DETAILED DESCRIPTION OF THE PREFERRED EMBODIMENT

[0015] FIG. 1 illustrates a preferred hoisting system shown in operation in a merchandise preparation area having a loading dock 12. Typically, a truck 11 full of merchandise backs-up to the loading dock, a rolling door 19 is opened, and the goods are unloaded. Likewise, a variety of equipment 14 or other items may be stored on the floor, taking up valuable space. In this embodiment, the system is installed in a merchandise preparation area having a high ceiling with structural members 10 such as steel beams, joists, or other such members. One of the key aspects of the preferred form of the invention is that nearly the entire system is mounted to the overhead support structure so that the battens may be raised and lowered without consuming any floor space. Accordingly, the key components such as the motor and gearbox 1 and cable drums 3 are mounted to support beams 9 that are attached to one or more upper joists 10.
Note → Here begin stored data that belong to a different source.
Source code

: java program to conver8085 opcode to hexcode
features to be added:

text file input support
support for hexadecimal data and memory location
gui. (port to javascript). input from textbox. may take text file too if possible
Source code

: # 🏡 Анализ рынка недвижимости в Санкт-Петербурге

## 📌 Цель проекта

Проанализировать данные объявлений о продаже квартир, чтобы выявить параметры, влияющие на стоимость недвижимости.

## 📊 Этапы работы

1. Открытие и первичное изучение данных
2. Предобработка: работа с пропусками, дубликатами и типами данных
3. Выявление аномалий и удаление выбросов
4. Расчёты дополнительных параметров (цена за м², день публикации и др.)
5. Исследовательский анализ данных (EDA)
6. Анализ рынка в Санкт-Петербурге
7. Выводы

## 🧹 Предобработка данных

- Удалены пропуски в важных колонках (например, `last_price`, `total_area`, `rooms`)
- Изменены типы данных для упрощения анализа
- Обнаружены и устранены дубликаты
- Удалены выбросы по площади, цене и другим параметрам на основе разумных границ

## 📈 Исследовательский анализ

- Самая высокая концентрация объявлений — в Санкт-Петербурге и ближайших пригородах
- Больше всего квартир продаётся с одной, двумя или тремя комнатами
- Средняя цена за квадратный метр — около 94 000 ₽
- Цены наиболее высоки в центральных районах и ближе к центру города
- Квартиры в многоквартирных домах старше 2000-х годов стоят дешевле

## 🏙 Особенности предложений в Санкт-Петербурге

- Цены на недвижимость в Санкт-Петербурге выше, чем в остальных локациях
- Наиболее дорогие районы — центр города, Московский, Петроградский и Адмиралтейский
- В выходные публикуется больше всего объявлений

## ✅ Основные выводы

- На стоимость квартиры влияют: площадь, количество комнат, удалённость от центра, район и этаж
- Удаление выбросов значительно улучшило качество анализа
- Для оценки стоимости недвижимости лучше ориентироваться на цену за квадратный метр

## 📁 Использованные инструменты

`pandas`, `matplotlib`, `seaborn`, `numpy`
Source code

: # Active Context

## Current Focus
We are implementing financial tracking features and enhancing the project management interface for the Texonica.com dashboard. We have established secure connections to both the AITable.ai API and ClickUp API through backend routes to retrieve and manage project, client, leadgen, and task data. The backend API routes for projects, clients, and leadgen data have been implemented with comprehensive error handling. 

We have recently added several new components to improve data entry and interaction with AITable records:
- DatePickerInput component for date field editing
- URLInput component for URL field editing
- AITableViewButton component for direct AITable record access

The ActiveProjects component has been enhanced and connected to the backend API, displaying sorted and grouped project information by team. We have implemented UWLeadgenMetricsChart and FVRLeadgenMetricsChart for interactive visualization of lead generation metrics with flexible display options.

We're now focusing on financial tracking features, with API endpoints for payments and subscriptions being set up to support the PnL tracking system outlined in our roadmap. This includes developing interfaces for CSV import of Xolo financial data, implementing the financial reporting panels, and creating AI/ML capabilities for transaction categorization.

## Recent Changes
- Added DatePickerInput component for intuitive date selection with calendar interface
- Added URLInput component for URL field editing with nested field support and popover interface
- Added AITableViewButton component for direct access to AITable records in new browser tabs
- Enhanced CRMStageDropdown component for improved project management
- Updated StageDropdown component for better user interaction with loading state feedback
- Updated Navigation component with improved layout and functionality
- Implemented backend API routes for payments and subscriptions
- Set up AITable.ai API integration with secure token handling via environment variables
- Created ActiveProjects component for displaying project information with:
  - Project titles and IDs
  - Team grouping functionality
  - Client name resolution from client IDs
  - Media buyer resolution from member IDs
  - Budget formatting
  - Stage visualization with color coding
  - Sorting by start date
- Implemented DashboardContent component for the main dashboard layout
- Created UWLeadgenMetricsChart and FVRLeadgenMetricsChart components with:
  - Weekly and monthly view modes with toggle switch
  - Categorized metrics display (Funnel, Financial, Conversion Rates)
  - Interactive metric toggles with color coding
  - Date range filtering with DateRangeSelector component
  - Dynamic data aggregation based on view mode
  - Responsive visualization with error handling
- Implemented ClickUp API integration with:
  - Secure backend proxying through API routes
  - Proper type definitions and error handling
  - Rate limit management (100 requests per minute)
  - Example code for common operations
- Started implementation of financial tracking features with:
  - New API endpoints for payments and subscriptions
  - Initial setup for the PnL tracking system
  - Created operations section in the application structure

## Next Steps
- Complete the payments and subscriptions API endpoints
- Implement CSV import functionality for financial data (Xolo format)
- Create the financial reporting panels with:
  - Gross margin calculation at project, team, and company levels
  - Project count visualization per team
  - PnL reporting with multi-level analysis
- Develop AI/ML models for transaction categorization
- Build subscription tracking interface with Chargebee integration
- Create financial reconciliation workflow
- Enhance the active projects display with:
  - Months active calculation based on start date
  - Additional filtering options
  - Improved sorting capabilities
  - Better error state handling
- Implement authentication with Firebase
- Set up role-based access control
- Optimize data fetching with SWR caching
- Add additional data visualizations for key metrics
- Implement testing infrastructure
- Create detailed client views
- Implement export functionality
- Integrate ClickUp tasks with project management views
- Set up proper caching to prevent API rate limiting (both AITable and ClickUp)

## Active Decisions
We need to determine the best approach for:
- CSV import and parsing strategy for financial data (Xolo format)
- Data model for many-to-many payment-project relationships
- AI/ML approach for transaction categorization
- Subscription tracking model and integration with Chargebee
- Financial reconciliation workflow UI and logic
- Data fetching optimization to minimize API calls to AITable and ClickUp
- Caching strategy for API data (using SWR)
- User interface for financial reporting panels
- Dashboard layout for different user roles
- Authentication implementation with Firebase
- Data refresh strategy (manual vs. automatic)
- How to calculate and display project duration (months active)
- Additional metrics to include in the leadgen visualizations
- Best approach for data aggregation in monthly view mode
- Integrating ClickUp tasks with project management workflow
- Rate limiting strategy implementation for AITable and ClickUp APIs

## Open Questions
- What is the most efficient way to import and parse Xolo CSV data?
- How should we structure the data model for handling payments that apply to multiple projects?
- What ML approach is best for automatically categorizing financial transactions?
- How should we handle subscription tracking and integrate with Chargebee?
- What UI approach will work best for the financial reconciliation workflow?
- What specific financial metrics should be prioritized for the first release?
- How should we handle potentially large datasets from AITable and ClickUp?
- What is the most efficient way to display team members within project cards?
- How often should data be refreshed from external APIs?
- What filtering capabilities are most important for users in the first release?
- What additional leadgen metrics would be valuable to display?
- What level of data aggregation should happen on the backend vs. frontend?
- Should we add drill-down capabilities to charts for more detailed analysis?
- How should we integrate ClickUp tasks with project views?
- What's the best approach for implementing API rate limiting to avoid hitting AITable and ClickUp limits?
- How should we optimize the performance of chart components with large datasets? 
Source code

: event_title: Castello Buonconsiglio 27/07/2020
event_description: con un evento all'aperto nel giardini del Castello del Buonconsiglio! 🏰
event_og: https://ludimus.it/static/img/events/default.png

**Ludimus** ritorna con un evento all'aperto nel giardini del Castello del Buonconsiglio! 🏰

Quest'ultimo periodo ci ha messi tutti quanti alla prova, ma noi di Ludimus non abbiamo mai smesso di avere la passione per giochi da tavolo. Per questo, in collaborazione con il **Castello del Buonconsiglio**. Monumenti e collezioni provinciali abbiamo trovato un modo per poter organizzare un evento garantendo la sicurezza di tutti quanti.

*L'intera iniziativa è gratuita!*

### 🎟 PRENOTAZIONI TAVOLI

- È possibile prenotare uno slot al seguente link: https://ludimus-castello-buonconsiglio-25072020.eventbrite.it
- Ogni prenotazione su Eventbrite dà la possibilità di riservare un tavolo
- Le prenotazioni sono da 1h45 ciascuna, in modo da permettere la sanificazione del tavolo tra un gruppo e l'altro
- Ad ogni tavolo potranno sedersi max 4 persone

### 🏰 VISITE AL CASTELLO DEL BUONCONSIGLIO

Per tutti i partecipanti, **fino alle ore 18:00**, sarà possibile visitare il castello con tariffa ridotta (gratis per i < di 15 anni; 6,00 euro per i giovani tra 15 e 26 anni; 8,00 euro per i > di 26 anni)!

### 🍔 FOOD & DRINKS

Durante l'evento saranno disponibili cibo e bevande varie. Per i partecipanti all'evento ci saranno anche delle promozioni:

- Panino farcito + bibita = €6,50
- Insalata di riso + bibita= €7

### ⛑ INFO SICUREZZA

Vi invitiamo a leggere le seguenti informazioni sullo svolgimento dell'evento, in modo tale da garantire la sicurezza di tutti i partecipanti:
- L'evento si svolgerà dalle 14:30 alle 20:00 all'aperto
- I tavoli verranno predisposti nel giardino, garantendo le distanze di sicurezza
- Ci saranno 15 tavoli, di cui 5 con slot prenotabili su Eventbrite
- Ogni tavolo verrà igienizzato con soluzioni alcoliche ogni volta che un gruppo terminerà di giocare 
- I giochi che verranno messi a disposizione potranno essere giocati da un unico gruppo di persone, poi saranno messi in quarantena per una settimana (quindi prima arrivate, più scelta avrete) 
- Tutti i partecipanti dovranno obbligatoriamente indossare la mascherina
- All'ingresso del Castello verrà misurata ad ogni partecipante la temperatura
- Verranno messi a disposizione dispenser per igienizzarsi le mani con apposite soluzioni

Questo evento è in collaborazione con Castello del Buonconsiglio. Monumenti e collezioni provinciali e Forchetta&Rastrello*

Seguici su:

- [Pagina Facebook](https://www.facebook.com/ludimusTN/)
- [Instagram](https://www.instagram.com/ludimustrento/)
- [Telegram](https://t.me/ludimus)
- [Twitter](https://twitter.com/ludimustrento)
[0016] FIG. 4 illustrates a preferred mounting system. For simplicity, not all of the components of the invention are shown. A plurality of trusses 30 are mounted to I-beams 10 spanning the ceiling. As shown in FIG. 4, six trusses 30 are used, though a smaller or larger number of trusses can alternatively be used, as desired. Likewise, the trusses are shown as three pairs of two trusses spanning the I-beams. Individual trusses may alternatively be used, rather than pairs of smaller trusses. By spanning trusses across pairs of I-beams 10 (or other structural supports, depending on the particular building), the system provides a platform for the motor and other components of the invention to be mounted in the ceiling overhead area.

[0017] Returning to FIG. 1, the motor and gearbox 1 provide the force necessary to raise and lower the battens. The motor and gearbox are powered and controlled via a wall-mounted control panel 8, with one or more wires 21 enclosed in a conduit and extending from the control panel to the motor and gearbox 1 to carry electricity and control signals. Under the control of the control panel, the motor and gearbox 1 causes the battens to raise and lower as desired.

[0018] A line shaft 2 is connected to the motor and gearbox 1 and configured for rotation in either radial direction. The line shaft 2 is preferably a steel shaft capable of withstanding the torque necessary to raise and lower the battens when carrying a relatively heavy load. In the preferred form, the line shaft is a single steel member located adjacent the motor and gearbox 1 and driven by a roller chain. As best seen in FIG. 3, a roller chain sprocket is attached to the gearbox output shaft 22. Likewise, the line shaft 2 includes a roller chain sprocket 24. A roller chain 23 is trained around the crank shaft gear and line shaft gear such that rotation of the crank shaft causes rotation of the line shaft. One or more rotary limit switches (not shown) are also attached to the line shaft by roller chain. The limit switches are calibrated to send signals to the motor, instructing the motor to stop at the top and bottom travel limits.

[0019] It should be appreciated that there are many ways to accomplish the raising and lowering of the battens other than the particular construction illustrated in FIG. 3. For example, the crank shaft of the motor and gearbox 1 may itself serve as the line shaft. Alternatively, there may be more than one motor and gearbox, or the motor and gearbox may be located at one of the ends of the line shaft, rather than in a central location.

[0020] The line shaft 2 is operatively connected to three cable drums 3, including one at each end of the shaft and one generally in the center. Accordingly, rotation of the line shaft causes a corresponding rotation of each of the cable drums 3. The number of cables and cable drums is determined by the desired load capacity, maximum lifting and lowering speed, and stability requirements of the particular location. Accordingly, any number of these components may be used. The cable drums 3 are mounted via pillow block bearings on the trusses 30 extending across ceiling I-beams 10, as shown in FIG. 4. The cable drums 3 are grooved internally to facilitate the winding of the cable 4 used to raise and lower the battens. While cables are preferred, chain, rope, or other materials may also be used in place of the cables.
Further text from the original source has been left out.